Pintu yang terbuka

Setelah Thea siuman, Eve tetap dengan pendiriannya agar Thea dan Xavier segera keluar dari permukinan Klan air. Ia tidak mengizinkan dua orang ini berlama-lama di permukimannya karena ia tahu mungkin beberapa saat lagi, klan lain akan datang menyerangnya untuk mengeluarkan Xavier dari tempatnya.

Ia bisa merasakan kalau semakin lama, kekuatan Xavier semakin besar. Xavier mungkin merasakan kekuatannya hilang karena perisai klan air menahannya. Tapi, Eve tidak bisa menjamin, berapa lama lagi perisai di klan nya bisa menahan kekuatan Xavier dan mengundang kedatangan klan-klan yang berniat menghabisi Xavier.

Keluar dari sebuah teratak, tiga orang itu kembali mendapat tatapan waspada dari penghuni klan air.
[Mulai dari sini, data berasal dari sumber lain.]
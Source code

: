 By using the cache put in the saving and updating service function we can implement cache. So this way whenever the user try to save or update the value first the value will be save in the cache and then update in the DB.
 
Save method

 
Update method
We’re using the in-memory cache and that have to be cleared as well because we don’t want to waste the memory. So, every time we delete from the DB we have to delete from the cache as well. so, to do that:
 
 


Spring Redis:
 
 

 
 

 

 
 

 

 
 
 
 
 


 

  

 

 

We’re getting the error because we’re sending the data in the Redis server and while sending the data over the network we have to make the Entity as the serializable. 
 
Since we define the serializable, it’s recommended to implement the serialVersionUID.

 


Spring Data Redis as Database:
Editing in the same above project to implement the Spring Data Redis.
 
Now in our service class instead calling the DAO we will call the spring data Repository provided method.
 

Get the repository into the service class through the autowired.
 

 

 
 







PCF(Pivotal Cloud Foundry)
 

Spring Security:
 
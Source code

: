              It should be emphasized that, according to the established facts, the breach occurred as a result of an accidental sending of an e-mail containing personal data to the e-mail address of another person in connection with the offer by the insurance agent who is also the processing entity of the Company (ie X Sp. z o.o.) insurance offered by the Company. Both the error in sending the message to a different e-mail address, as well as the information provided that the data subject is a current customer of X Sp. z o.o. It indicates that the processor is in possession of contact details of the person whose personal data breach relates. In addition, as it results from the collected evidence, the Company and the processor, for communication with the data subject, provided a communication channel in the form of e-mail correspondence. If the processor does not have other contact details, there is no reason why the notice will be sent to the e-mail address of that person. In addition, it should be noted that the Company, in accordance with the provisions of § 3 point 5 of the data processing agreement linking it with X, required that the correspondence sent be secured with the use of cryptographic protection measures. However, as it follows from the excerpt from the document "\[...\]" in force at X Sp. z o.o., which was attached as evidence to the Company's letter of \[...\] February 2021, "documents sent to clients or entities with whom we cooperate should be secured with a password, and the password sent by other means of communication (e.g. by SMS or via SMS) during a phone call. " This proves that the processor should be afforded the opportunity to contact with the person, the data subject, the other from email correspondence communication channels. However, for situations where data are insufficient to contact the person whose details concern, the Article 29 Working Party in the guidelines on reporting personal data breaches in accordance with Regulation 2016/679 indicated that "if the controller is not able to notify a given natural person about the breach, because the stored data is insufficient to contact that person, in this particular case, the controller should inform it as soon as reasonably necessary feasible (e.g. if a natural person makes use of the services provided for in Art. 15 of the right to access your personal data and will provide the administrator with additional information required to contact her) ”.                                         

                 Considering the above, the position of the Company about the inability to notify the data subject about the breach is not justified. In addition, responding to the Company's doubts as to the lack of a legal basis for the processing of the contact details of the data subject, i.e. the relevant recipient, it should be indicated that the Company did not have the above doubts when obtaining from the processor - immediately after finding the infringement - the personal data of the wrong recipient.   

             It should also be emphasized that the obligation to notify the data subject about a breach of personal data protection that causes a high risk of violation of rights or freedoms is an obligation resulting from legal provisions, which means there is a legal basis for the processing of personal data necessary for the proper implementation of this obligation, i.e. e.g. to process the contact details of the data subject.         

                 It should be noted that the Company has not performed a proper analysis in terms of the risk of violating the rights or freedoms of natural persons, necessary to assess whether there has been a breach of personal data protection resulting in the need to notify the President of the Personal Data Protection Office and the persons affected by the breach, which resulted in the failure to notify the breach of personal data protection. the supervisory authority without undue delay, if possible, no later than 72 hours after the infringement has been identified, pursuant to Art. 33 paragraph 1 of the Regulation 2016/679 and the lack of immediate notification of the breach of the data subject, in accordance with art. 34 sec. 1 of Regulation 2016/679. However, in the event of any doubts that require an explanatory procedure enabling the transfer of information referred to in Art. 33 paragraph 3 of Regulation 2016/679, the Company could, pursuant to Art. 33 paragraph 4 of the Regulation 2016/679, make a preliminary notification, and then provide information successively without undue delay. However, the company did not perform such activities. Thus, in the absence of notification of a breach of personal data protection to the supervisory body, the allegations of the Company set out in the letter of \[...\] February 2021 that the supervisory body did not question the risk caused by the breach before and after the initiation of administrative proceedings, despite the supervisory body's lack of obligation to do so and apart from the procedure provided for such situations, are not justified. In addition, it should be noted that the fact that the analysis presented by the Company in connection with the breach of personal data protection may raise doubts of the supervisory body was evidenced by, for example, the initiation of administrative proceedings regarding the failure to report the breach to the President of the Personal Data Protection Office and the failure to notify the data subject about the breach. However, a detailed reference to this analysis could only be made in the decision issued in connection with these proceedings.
Xavier dan Luella sama-sama memegangi Thea dari samping karena kondisinya yang masih lemah.

“Mereka akan pergi, tolong berhenti memandangi mereka seperti itu.” Ucap Luella pada beberapa orang yang menghadang jalan mereka.

Satu per satu orang-orang itu berbalik dan berusaha mengabaikan Thea dan Xavier walau mereka tidak lantas menurunkan senjata di tangan mereka.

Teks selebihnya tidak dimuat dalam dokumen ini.